Mit 36 Songs auf zwei CDs ist "We're Here To The End" gut bestückt und mit allen wichtigen Songs vom Debüt "Babyteeth" bis hin zum letzten Album "Crooked Timber" aufwartet. Aufgenommen wurde die prall gefüllte Doppel-CD an drei Abenden im Londoner Club Water Rats, als THERAPY? ihre Tour zum 20-jährigen Bandjubiläum bestritten. Dass sowohl die Band als auch die Zuschauer Spaß hatten, merkt man den zahlreichen Mitsing-Spielchen und Gesängen an. Mit an Bord sind natürlich sämtliche Hits wie "Screamager", Nowhere", "Die Like A Mother Fucker", "Diane" und "If It Kills Me", und daneben noch eine Vielzahl an ausgewählten Songs aller Alben, mit der wohl jeder Fan glücklich werden sollte. Natürlich vermisst jeder den ein oder anderen Lieblingssong, aber sein wir doch mal ehrlich: 36 Songs auf einem Livealbum sind auch bei teilweise nur zweieinhalbminütigen Tracks schon eine ganz schöne Leistung. Die Band gibt sich hörbar Mühe und ist spielfreudig, auch wenn Fronter Andy Cairns das ein oder andere mal Probleme mit seiner Stimme hat.

Ich muss allerdings ehrlich gestehen, dass ich vom Sound zu Beginn alles andere als begeistert war.
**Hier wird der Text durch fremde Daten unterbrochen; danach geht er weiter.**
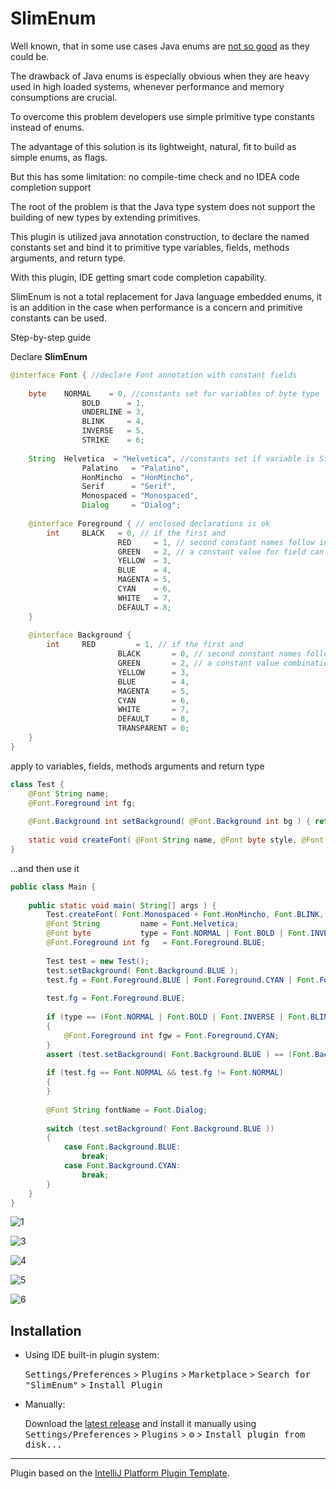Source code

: # SlimEnum

<!-- Plugin description -->
Well known, that in some use cases Java enums are [not so good](https://youtu.be/Hzs6OBcvNQE) as they
could be.

The drawback of Java enums is especially obvious when they are heavy used in high loaded systems, whenever performance and memory consumptions are crucial.

To overcome this problem developers use simple primitive type constants instead of enums.

The advantage of this solution is its lightweight, natural, fit to build as
simple enums, as flags.

But this has some limitation: no compile-time check and no IDEA code completion support

The root of the problem is that the Java type system does not support the building of new types by extending primitives.

This plugin is utilized java annotation construction, to declare the named
constants set and bind it to primitive type variables, fields, methods
arguments, and return type.

With this plugin, IDE getting smart code completion capability.

SlimEnum is not a total replacement for Java language embedded enums, it is an addition in the case when performance is a concern and primitive constants can be used.
<!-- Plugin description end -->
Step-by-step guide

Declare **SlimEnum**
```java
@interface Font { //declare Font annotation with constant fields
	
	byte    NORMAL    = 0, //constants set for variables of byte type
                BOLD      = 1,
                UNDERLINE = 3,
                BLINK     = 4,
                INVERSE   = 5,
                STRIKE    = 6;
	
	String  Helvetica  = "Helvetica", //constants set if variable is String
                Palatino   = "Palatino",
                HonMincho  = "HonMincho",
                Serif      = "Serif",
                Monospaced = "Monospaced",
                Dialog     = "Dialog";
	
	@interface Foreground { // enclosed declarations is ok
		int     BLACK   = 0, // if the first and
                        RED     = 1, // second constant names follow in alphabetic order this is just enum
                        GREEN   = 2, // a constant value for field can be used only once, values combinations have no sense
                        YELLOW  = 3,
                        BLUE    = 4,
                        MAGENTA = 5,
                        CYAN    = 6,
                        WHITE   = 7,
                        DEFAULT = 8;
	}
	
	@interface Background {
		int     RED         = 1, // if the first and
                        BLACK       = 0, // second constant names follow in descending alphabetical order means this is a flag
                        GREEN       = 2, // a constant value combination for field is ok
                        YELLOW      = 3,
                        BLUE        = 4,
                        MAGENTA     = 5,
                        CYAN        = 6,
                        WHITE       = 7,
                        DEFAULT     = 8,
                        TRANSPARENT = 0;
	}
}
```
apply to variables, fields, methods arguments and return type
```java
class Test {
	@Font String name;
	@Font.Foreground int fg;
	
	@Font.Background int setBackground( @Font.Background int bg ) { return bg; }
	
	static void createFont( @Font String name, @Font byte style, @Font.Background int background, @Font.Foreground int foregraund ) { }
}
```
...and then use it
```java
public class Main {
	
	public static void main( String[] args ) {
		Test.createFont( Font.Monospaced + Font.HonMincho, Font.BLINK, Font.Background.CYAN, Font.Foreground.BLACK );
		@Font String         name = Font.Helvetica;
		@Font byte           type = Font.NORMAL | Font.BOLD | Font.INVERSE;
		@Font.Foreground int fg   = Font.Foreground.BLUE;
		
		Test test = new Test();
		test.setBackground( Font.Background.BLUE );
		test.fg = Font.Foreground.BLUE | Font.Foreground.CYAN | Font.Foreground.MAGENTA;
		
		test.fg = Font.Foreground.BLUE;
		
		if (type == (Font.NORMAL | Font.BOLD | Font.INVERSE | Font.BLINK | Font.STRIKE) && test.setBackground( Font.Background.BLUE ) == Font.Background.RED)
		{
			@Font.Foreground int fgw = Font.Foreground.CYAN;
		}
		assert (test.setBackground( Font.Background.BLUE ) == (Font.Background.CYAN | Font.Background.DEFAULT));
		
		if (test.fg == Font.NORMAL && test.fg != Font.NORMAL)
		{
		}
		
		@Font String fontName = Font.Dialog;
		
		switch (test.setBackground( Font.Background.BLUE ))
		{
			case Font.Background.BLUE:
				break;
			case Font.Background.CYAN:
				break;
		}
	}
}
```
![1](https://user-images.githubusercontent.com/29354319/106711963-4613cc80-6633-11eb-8f80-990b67ed1b00.PNG)

![3](https://user-images.githubusercontent.com/29354319/106712528-0bf6fa80-6634-11eb-9878-91dac4e5bc4d.PNG)

![4](https://user-images.githubusercontent.com/29354319/106712318-be7a8d80-6633-11eb-9f83-23f93779b969.PNG)

![5](https://user-images.githubusercontent.com/29354319/106712373-d05c3080-6633-11eb-9f7a-9c8df51985b7.PNG)

![6](https://user-images.githubusercontent.com/29354319/106712403-dd791f80-6633-11eb-91f3-107b93085024.PNG)

## Installation

- Using IDE built-in plugin system:

  <kbd>Settings/Preferences</kbd> > <kbd>Plugins</kbd> > <kbd>Marketplace</kbd> > <kbd>Search for "SlimEnum"</kbd> >
  <kbd>Install Plugin</kbd>

- Manually:

  Download the [latest release](https://github.com/cheblin/SlimEnum/releases/latest) and install it manually using
  <kbd>Settings/Preferences</kbd> > <kbd>Plugins</kbd> > <kbd>⚙️</kbd> > <kbd>Install plugin from disk...</kbd>

---
Plugin based on the [IntelliJ Platform Plugin Template][template].

[template]: https://github.com/JetBrains/intellij-platform-plugin-template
Der klingt zwar äußerst rau, unbearbeitet und tatsächlich so, als würde man in einem schwitzigen Club stehen, lässt es dafür aber ein Druck und Differenz vermissen, so dass ich teilweise das Gefühl hatte, eher einem besseren Booteg zu lauschen als einer professionell aufgenommenen Liveplatte. THERAPY? sind ja nun mal eine Band, die sich von Album zu Album weiter entwickelt und/oder verändert, und dementsprechend ändert sich auch immer wieder der Sound und die Produktion. Mein absoluter Fave "If It Kills Me" beispielsweise klingt in der Studioversion aber nun mal um ein Vielfaches brachialer und druckvoller, da hätte ein etwas mehr aufpolierter Sound vielleicht doch besser zu "We're Here To The End" gepasst.

Das ist aber definitiv Geschmackssache, und eins kann man den Nordiren nicht vorwerfen: Dass sie nämlich bei vorliegendem Livealbum mit Overdubs oder technischen Spielereien gearbeitet hatten. So ist "We're Here To The End" ein sehr ehrliches und rohes (mir vielleicht etwas zu rohes) Album geworden, dass den THERAPY?-Jüngern endlich den Livegenuss für zu Hause bringt. Und das wurde ja auch definitiv mal Zeit.